You could have been listening to Nirvana and wearing Doc Martens to college every day, but the minute it was time to go desi, this Sooraj Barjatya opus set the benchmark. The film might have had its flaws, and what might be called regressive motifs today, but it is impossible to not to have some fond memories of this classic, be it a song, an outfit, a bad joke or Tuffy. A romanticised version of the traditional Indian joint family, Hum Aapke Hain Koun..! was a blockbuster like no other because it influenced so much, in desi pop culture and in how ‘good wholesome’ family entertainment began to get created.
Trade pundits will tell you that this was the film which brought back audiences to theatres in the mid-'90s. Home video had taken over the country by the mid-'80s, with video parlours mushrooming everywhere, and lending libraries peddling the latest films and freshly minted pirated copies by the dozen. The advent of cable TV in 1990 was pretty much the death knell for the dingy, decaying single screen theatres that refused to invest in upgrading their facilities. The spectacle that Hum Aapke Hain Koun..! offered was a lure, and one that proved the medium still had the potential to attract India’s middle class. The initial limited release of the film across ‘quality theatres’ was highly successful. The demand for the film inspired more theatre owners to upgrade their facilities to host the epic film. One could almost say this film was what proved there was still a theatre-goer in this country willing to pay a premium for a better experience, and therefore paved the way for the multiplexes that came later.
But that is just half the story. What Hum Aapke Hain Koun..! also did was open up a new genre of ‘family films’ to satiate the new found demand for ‘big films’ that made for family outings. It inspired other filmmakers to follow in its footsteps, and none bigger than Karan Johar himself, the man who delivered a string of mega hits within the genre. In an interview almost two decades later, Johar said, “After seeing Hum Aapke Hain Koun..!, I realised Indian cinema is about values, tradition, subtlety, romance. There is so much soul in it. After watching this film I got the answers to all the questions I had in my mind. I decided to go ahead and be a filmmaker only after watching this film.” In his own special way, he paid tribute to his inspiration with a scene in Kuch Kuch Hota Hai (1998), where Dadi (Fareeda Jalal) uses a catapult to fire a marigold at Almeda’s (Johnny Lever) rear, just as Salman Khan does with Madhuri in the original.

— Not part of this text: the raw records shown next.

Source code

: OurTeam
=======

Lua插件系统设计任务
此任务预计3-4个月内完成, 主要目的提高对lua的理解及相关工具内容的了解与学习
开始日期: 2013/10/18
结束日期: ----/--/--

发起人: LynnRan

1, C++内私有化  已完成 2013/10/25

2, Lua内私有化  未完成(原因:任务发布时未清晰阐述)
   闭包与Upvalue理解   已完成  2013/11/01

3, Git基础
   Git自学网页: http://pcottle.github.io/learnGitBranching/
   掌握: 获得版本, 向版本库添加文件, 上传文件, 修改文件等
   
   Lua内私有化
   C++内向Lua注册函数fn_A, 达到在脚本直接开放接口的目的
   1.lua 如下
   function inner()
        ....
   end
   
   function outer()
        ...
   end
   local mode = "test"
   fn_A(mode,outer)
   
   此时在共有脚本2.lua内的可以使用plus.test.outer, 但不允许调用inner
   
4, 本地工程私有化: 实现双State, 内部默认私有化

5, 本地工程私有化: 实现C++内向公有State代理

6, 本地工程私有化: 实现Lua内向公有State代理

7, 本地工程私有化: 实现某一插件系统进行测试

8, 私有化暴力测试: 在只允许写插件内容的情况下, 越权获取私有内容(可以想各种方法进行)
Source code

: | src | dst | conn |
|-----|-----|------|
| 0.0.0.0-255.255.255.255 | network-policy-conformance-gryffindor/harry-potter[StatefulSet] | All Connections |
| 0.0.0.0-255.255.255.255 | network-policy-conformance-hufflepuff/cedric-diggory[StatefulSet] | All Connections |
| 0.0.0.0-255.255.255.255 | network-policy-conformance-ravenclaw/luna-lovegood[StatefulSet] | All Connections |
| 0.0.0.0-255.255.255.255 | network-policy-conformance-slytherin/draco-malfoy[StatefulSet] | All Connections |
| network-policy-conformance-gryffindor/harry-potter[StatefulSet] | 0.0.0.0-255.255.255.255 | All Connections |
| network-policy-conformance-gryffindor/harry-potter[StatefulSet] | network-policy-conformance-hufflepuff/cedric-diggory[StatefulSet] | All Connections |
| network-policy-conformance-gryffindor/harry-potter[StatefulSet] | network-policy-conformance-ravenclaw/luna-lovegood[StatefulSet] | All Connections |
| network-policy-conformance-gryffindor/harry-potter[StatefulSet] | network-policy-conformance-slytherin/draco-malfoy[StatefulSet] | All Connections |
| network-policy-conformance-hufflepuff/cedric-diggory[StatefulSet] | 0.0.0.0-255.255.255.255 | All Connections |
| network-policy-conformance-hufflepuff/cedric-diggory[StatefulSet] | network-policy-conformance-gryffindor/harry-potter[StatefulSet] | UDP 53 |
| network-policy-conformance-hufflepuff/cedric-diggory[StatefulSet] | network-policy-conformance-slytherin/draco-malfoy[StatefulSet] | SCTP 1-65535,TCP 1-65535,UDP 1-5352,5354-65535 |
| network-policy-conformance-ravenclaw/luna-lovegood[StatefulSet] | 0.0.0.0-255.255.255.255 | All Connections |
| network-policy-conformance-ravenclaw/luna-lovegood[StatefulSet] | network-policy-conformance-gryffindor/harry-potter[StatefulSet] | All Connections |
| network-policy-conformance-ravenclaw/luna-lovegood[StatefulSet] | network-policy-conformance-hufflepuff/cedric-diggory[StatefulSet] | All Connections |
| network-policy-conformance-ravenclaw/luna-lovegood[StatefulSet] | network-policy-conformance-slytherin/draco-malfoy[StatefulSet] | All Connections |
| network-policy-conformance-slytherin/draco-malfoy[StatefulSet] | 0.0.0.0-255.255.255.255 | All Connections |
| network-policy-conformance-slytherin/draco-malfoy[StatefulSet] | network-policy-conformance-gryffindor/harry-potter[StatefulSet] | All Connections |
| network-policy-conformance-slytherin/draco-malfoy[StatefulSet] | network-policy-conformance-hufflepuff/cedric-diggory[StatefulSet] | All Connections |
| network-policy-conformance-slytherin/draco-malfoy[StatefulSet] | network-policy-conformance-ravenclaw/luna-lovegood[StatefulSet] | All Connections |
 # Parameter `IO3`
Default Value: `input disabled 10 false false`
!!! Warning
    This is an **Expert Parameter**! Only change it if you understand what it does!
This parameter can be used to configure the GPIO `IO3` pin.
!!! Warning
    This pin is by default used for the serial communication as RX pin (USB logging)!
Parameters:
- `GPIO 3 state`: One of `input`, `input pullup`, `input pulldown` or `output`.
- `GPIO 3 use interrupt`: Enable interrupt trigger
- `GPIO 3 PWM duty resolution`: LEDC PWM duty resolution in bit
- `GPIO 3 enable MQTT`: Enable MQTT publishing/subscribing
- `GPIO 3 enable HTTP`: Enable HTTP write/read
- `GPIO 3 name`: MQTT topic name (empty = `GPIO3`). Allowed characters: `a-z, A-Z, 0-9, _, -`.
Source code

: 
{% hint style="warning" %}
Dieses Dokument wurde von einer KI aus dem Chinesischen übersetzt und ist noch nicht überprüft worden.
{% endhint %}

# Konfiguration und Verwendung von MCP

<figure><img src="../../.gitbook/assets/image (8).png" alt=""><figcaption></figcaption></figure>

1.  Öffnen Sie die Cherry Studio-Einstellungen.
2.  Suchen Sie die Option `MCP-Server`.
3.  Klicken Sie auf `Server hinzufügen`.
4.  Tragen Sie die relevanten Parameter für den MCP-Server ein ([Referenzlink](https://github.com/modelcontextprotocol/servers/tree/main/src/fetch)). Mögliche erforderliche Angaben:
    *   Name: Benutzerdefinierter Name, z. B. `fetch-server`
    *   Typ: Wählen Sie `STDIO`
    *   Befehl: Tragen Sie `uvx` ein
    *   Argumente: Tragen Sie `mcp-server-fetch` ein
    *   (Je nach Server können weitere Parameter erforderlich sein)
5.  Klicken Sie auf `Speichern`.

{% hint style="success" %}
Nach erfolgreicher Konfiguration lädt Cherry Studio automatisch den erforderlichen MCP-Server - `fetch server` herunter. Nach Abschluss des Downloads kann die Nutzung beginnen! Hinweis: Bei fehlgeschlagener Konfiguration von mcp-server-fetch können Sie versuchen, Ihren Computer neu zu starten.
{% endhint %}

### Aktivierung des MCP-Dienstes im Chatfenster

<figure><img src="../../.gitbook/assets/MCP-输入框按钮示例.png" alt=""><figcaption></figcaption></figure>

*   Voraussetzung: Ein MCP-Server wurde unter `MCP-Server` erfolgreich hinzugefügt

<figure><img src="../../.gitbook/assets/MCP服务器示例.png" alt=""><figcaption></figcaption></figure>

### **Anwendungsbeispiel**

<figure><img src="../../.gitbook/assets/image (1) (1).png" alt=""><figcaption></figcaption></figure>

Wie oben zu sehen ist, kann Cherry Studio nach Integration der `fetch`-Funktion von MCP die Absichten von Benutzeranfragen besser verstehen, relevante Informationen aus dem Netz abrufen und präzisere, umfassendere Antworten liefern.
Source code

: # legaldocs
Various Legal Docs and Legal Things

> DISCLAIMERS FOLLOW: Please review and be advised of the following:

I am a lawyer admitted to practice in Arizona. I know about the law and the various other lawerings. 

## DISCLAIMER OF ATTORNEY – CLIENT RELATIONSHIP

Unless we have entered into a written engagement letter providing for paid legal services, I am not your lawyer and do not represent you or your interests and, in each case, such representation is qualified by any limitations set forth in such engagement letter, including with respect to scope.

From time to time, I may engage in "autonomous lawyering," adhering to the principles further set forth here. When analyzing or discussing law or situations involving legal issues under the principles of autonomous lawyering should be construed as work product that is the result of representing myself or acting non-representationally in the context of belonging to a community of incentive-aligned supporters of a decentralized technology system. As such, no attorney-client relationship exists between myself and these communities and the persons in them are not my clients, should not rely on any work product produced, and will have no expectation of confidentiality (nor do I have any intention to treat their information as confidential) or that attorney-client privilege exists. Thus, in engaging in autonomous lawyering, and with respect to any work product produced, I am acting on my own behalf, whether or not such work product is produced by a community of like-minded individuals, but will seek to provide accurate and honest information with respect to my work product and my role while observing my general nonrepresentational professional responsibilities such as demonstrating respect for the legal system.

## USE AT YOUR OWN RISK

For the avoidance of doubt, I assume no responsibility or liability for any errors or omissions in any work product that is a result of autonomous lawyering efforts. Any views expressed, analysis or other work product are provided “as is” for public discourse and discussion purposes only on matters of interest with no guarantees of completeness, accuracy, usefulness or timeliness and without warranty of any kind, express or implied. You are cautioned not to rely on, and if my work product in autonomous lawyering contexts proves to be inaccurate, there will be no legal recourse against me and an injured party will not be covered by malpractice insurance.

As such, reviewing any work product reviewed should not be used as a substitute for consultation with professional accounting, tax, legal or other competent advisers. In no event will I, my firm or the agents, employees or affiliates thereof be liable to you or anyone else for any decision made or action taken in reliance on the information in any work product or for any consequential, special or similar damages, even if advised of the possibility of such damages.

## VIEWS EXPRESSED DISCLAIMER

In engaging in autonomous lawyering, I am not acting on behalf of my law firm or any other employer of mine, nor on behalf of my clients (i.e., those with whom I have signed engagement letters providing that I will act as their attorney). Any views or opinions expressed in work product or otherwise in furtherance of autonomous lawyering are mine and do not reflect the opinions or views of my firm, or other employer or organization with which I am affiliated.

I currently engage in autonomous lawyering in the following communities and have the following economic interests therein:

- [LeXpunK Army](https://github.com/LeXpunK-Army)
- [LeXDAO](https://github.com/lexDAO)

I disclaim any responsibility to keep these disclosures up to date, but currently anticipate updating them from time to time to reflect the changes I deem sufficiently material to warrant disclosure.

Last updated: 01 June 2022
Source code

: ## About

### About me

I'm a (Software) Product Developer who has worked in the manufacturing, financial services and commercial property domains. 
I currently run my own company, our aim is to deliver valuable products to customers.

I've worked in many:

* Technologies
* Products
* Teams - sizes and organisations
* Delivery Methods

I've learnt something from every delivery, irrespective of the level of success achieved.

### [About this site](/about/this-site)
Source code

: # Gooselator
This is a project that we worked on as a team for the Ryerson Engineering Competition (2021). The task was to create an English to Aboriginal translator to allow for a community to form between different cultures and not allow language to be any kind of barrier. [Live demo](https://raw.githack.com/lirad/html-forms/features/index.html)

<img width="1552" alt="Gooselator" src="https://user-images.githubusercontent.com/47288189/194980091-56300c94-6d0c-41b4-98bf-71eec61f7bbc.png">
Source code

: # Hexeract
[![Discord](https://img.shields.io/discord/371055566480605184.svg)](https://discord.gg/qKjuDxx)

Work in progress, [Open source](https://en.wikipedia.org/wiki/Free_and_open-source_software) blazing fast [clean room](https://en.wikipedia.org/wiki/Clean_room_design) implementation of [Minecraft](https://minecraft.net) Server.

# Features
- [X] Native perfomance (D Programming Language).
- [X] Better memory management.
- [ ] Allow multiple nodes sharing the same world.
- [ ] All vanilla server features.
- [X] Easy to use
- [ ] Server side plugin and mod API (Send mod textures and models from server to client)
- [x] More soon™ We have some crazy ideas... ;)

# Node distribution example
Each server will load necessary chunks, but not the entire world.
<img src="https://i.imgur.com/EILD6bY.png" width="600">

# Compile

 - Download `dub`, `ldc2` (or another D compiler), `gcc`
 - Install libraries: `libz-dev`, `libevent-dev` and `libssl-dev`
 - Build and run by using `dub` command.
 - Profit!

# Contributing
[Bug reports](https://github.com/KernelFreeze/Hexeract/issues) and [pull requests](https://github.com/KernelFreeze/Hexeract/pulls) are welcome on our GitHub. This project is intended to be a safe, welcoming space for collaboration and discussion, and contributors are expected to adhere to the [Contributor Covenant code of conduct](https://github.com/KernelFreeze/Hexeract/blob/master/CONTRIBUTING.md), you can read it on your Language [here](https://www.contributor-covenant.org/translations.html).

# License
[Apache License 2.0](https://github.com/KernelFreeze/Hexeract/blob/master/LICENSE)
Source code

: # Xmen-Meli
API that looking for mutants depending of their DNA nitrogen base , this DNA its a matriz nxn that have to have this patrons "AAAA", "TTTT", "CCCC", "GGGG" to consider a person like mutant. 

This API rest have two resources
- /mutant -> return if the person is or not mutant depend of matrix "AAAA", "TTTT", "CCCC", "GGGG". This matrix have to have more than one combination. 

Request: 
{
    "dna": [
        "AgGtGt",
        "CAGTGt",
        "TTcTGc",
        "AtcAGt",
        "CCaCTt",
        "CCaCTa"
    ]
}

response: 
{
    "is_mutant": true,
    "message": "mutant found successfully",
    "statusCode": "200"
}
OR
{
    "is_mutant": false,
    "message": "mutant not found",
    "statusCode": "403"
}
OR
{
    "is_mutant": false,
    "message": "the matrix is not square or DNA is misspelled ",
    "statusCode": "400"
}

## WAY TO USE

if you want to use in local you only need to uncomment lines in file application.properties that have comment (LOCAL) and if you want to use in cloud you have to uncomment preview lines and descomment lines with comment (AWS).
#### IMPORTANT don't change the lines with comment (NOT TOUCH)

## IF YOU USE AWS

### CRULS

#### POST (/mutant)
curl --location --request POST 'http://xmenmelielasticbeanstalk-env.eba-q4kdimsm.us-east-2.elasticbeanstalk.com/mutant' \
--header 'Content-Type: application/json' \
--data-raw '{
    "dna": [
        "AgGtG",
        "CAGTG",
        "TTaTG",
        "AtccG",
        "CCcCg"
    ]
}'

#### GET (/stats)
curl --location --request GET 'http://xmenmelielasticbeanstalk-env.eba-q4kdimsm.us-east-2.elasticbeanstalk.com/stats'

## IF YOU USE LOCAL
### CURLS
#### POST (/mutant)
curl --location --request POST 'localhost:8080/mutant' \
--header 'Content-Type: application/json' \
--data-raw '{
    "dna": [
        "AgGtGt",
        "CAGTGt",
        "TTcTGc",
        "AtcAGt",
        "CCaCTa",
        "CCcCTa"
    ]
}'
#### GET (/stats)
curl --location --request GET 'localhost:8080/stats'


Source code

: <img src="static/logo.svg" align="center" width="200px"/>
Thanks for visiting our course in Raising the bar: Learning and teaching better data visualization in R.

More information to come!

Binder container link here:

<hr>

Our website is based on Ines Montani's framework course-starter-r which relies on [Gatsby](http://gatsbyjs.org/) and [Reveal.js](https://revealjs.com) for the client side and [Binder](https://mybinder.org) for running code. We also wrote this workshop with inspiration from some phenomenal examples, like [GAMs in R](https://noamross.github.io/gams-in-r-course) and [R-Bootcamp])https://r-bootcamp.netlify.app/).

The influence of the movie was, in no way, restricted to the silver screen though. Television was going through a huge makeover in this decade. The General Entertainment Channel (GEC) was all pervasive during Prime Time. The Indian soap opera began moving from the milieu of Hum-Log-esque middle class apartments to more aspirational stuff. If there is one thing that Hum Aapke Hain Koun..! proved to content creators, it is that people liked to be transported into more glamorous worlds. And that is what began to be served up, daily at 9 pm. Most soaps had joint families living in large houses with the women dressed in finery and gold, regardless of the time of day or what they were doing. Indian entertainment had started looking like one large wedding scene, even when it was not a wedding scene.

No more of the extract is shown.